= Beginning of Section =
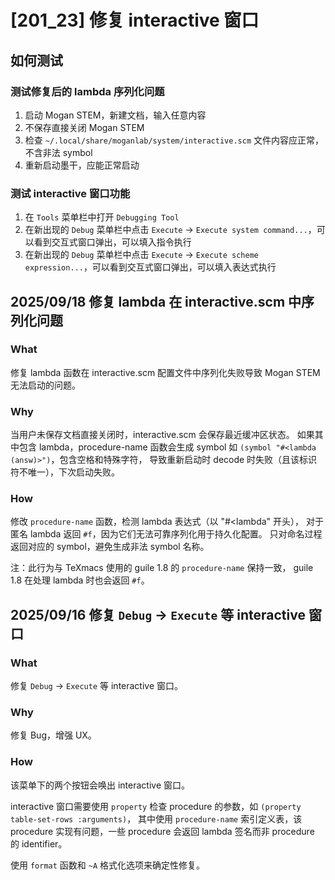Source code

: # [201_23] 修复 interactive 窗口

## 如何测试

### 测试修复后的 lambda 序列化问题

1. 启动 Mogan STEM，新建文档，输入任意内容
2. 不保存直接关闭 Mogan STEM
3. 检查 `~/.local/share/moganlab/system/interactive.scm` 文件内容应正常，不含非法 symbol
4. 重新启动墨干，应能正常启动

### 测试 interactive 窗口功能

1. 在 `Tools` 菜单栏中打开 `Debugging Tool`
2. 在新出现的 `Debug` 菜单栏中点击 `Execute` -> `Execute system command...`，可以看到交互式窗口弹出，可以填入指令执行
2. 在新出现的 `Debug` 菜单栏中点击 `Execute` -> `Execute scheme expression...`，可以看到交互式窗口弹出，可以填入表达式执行

## 2025/09/18 修复 lambda 在 interactive.scm 中序列化问题

### What

修复 lambda 函数在 interactive.scm 配置文件中序列化失败导致 Mogan STEM 无法启动的问题。

### Why

当用户未保存文档直接关闭时，interactive.scm 会保存最近缓冲区状态。
如果其中包含 lambda，procedure-name 函数会生成 symbol 如 `(symbol "#<lambda (answ)>")`，包含空格和特殊字符，
导致重新启动时 decode 时失败（且该标识符不唯一），下次启动失败。

### How

修改 `procedure-name` 函数，检测 lambda 表达式（以 "#<lambda" 开头），
对于匿名 lambda 返回 `#f`，因为它们无法可靠序列化用于持久化配置。
只对命名过程返回对应的 symbol，避免生成非法 symbol 名称。

注：此行为与 TeXmacs 使用的 guile 1.8 的 `procedure-name` 保持一致，
guile 1.8 在处理 lambda 时也会返回 `#f`。


## 2025/09/16 修复 `Debug` -> `Execute` 等 interactive 窗口

### What

修复 `Debug` -> `Execute` 等 interactive 窗口。

### Why

修复 Bug，增强 UX。

### How

该菜单下的两个按钮会唤出 interactive 窗口。

interactive 窗口需要使用 `property` 检查 procedure 的参数，如 `(property table-set-rows :arguments)`，
其中使用 `procedure-name` 索引定义表，该 procedure 实现有问题，一些 procedure 会返回 lambda 签名而非 procedure 的 identifier。

使用 `format` 函数和 `~A` 格式化选项来确定性修复。

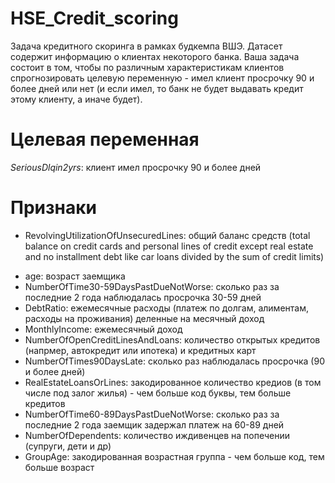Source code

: # HSE_Credit_scoring

Задача кредитного скоринга в рамках будкемпа ВШЭ.
Датасет содержит информацию о клиентах некоторого банка. Ваша задача состоит в том, чтобы по различным характеристикам клиентов спрогнозировать целевую переменную - имел клиент просрочку 90 и более дней или нет (и если имел, то банк не будет выдавать кредит этому клиенту, а иначе будет).

# Целевая переменная #

*SeriousDlqin2yrs*: клиент имел просрочку 90 и более дней

# Признаки #

- RevolvingUtilizationOfUnsecuredLines: общий баланс средств (total balance on credit cards and personal lines of credit except real estate and no installment debt
like car loans divided by the sum of credit limits)

* age: возраст заемщика
* NumberOfTime30-59DaysPastDueNotWorse: сколько раз за последние 2 года наблюдалась просрочка 30-59 дней
* DebtRatio: ежемесячные расходы (платеж по долгам, алиментам, расходы на проживания) деленные на месячный доход
* MonthlyIncome: ежемесячный доход
* NumberOfOpenCreditLinesAndLoans: количество открытых кредитов (напрмер, автокредит или ипотека) и кредитных карт
* NumberOfTimes90DaysLate: сколько раз наблюдалась просрочка (90 и более дней)
* RealEstateLoansOrLines: закодированное количество кредиов (в том числе под залог жилья) - чем больше код буквы, тем больше кредитов
* NumberOfTime60-89DaysPastDueNotWorse: сколько раз за последние 2 года заемщик задержал платеж на 60-89 дней
* NumberOfDependents: количество иждивенцев на попечении (супруги, дети и др)
* GroupAge: закодированная возрастная группа - чем больше код, тем больше возраст
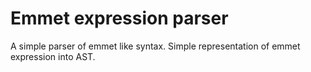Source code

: # Emmet expression parser
A simple parser of emmet like syntax. Simple representation of emmet expression into AST.
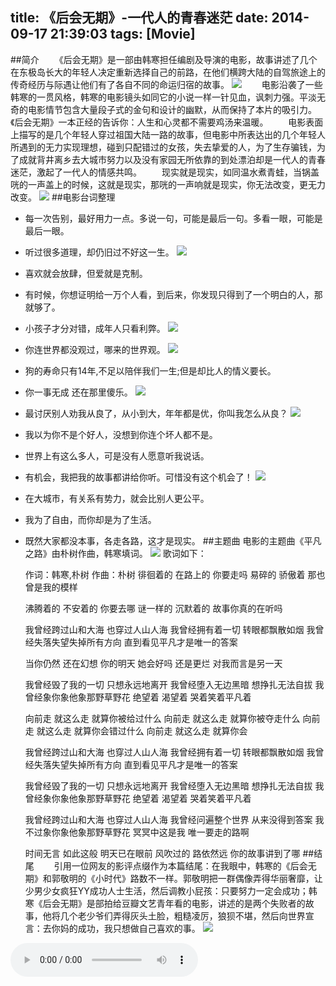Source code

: title: 《后会无期》-一代人的青春迷茫
date: 2014-09-17 21:39:03
tags: [Movie]
---
<div id="board"></div>

##简介
　　《后会无期》是一部由韩寒担任编剧及导演的电影，故事讲述了几个在东极岛长大的年轻人决定重新选择自己的前路，在他们横跨大陆的自驾旅途上的传奇经历与际遇让他们有了各自不同的命运归宿的故事。
![](/img/《后会无期》-一代人的青春迷茫/hou1.jpg)
　　电影沿袭了一些韩寒的一贯风格，韩寒的电影镜头如同它的小说一样一针见血，讽刺力强。平淡无奇的电影情节包含大量段子式的金句和设计的幽默，从而保持了本片的吸引力。《后会无期》一本正经的告诉你：人生和心灵都不需要鸡汤来温暖。
　　电影表面上描写的是几个年轻人穿过祖国大陆一路的故事，但电影中所表达出的几个年轻人所遇到的无力实现理想，碰到只配错过的女孩，失去挚爱的人，为了生存骗钱，为了成就背井离乡去大城市努力以及没有家园无所依靠的到处漂泊却是一代人的青春迷茫，激起了一代人的情感共鸣。
　　现实就是现实，如同温水煮青蛙，当锅盖咣的一声盖上的时候，这就是现实，那咣的一声响就是现实，你无法改变，更无力改变。
![](/img/《后会无期》-一代人的青春迷茫/hou2.jpeg)
##电影台词整理
* 每一次告别，最好用力一点。多说一句，可能是最后一句。多看一眼，可能是最后一眼。
* 听过很多道理，却仍旧过不好这一生。
![](/img/《后会无期》-一代人的青春迷茫/hou7.jpg)
* 喜欢就会放肆，但爱就是克制。
* 有时候，你想证明给一万个人看，到后来，你发现只得到了一个明白的人，那就够了。
* 小孩子才分对错，成年人只看利弊。
![](/img/《后会无期》-一代人的青春迷茫/hou6.jpg)
* 你连世界都没观过，哪来的世界观。
![](/img/《后会无期》-一代人的青春迷茫/hou9.jpg)
* 狗的寿命只有14年,不足以陪伴我们一生;但是却比人的情义要长。
* 你一事无成 还在那里傻乐。
![](/img/《后会无期》-一代人的青春迷茫/hou10.jpg)
* 最讨厌别人劝我从良了，从小到大，年年都是优，你叫我怎么从良？
![](/img/《后会无期》-一代人的青春迷茫/hou3.jpg)
* 我以为你不是个好人，没想到你连个坏人都不是。
* 世界上有这么多人，可是没有人愿意听我说话。
* 有机会，我把我的故事都讲给你听。可惜没有这个机会了！
![](/img/《后会无期》-一代人的青春迷茫/hou8.jpg)
* 在大城市，有关系有势力，就会比别人更公平。
* 我为了自由，而你却是为了生活。
* 既然大家都没本事，各走各路，这才是现实。
##主题曲
电影的主题曲《平凡之路》由朴树作曲，韩寒填词。
![](/img/《后会无期》-一代人的青春迷茫/hou4.jpg)
歌词如下：


    作词：韩寒,朴树
    作曲：朴树
    徘徊着的 在路上的
    你要走吗
    易碎的 骄傲着
    那也曾是我的模样
     
    沸腾着的 不安着的
    你要去哪
    谜一样的 沉默着的
    故事你真的在听吗
     
    我曾经跨过山和大海 也穿过人山人海
    我曾经拥有着一切 转眼都飘散如烟
    我曾经失落失望失掉所有方向
    直到看见平凡才是唯一的答案
     
    当你仍然 还在幻想
    你的明天
    她会好吗 还是更烂
    对我而言是另一天
     
    我曾经毁了我的一切 只想永远地离开
    我曾经堕入无边黑暗 想挣扎无法自拔
    我曾经象你象他象那野草野花
    绝望着 渴望着 哭着笑着平凡着
     
    向前走 就这么走 就算你被给过什么
    向前走 就这么走 就算你被夺走什么
    向前走 就这么走 就算你会错过什么
    向前走 就这么走 就算你会
     
    我曾经跨过山和大海 也穿过人山人海
    我曾经拥有着一切 转眼都飘散如烟
    我曾经失落失望失掉所有方向
    直到看见平凡才是唯一的答案
     
    我曾经毁了我的一切 只想永远地离开
    我曾经堕入无边黑暗 想挣扎无法自拔
    我曾经象你象他象那野草野花
    绝望着 渴望着 哭着笑着平凡着
     
    我曾经跨过山和大海 也穿过人山人海
    我曾经问遍整个世界 从来没得到答案
    我不过象你象他象那野草野花
    冥冥中这是我 唯一要走的路啊
    
     
    时间无言 如此这般
    明天已在眼前
    风吹过的 路依然远
    你的故事讲到了哪
##结尾
　　引用一位网友的影评点缀作为本篇结尾：在我眼中，韩寒的《后会无期》和郭敬明的《小时代》路数不一样。郭敬明把一群偶像弄得华丽奢靡，让少男少女疯狂YY成功人士生活，然后调教小屁孩：只要努力一定会成功；韩寒《后会无期》是部拍给豆瓣文艺青年看的电影，讲述的是两个失败者的故事，他将几个老少爷们弄得灰头土脸，粗糙凌厉，狼狈不堪，然后向世界宣言：去你妈的成功，我只想做自己喜欢的事。
![](/img/《后会无期》-一代人的青春迷茫/hou5.jpg)
<div>
<audio src="/img/《后会无期》-一代人的青春迷茫/b.mp3" controls="controls" autoplay /></div>

<script type="text/javascript">
var sUserAgent = navigator.userAgent.toLowerCase();
var bIsIpad = sUserAgent.match(/ipad/i) =="ipad";
if(bIsIpad){
var board = document.getElementById("board");
var e = document.createElement("audio");
e.src = "/img/《后会无期》-一代人的青春迷茫/b.mp3";
e.controls = "controls";
board.innerHTML ="<strong>iPad启用背景音乐：　</strong>";
var object = board.appendChild(e);
}
</script>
= End of Section =
Try it:
Select, from the listing, all lines that include the word "symbol".

Task response:
3. 检查 `~/.local/share/moganlab/system/interactive.scm` 文件内容应正常，不含非法 symbol
如果其中包含 lambda，procedure-name 函数会生成 symbol 如 `(symbol "#<lambda (answ)>")`，包含空格和特殊字符，
只对命名过程返回对应的 symbol，避免生成非法 symbol 名称。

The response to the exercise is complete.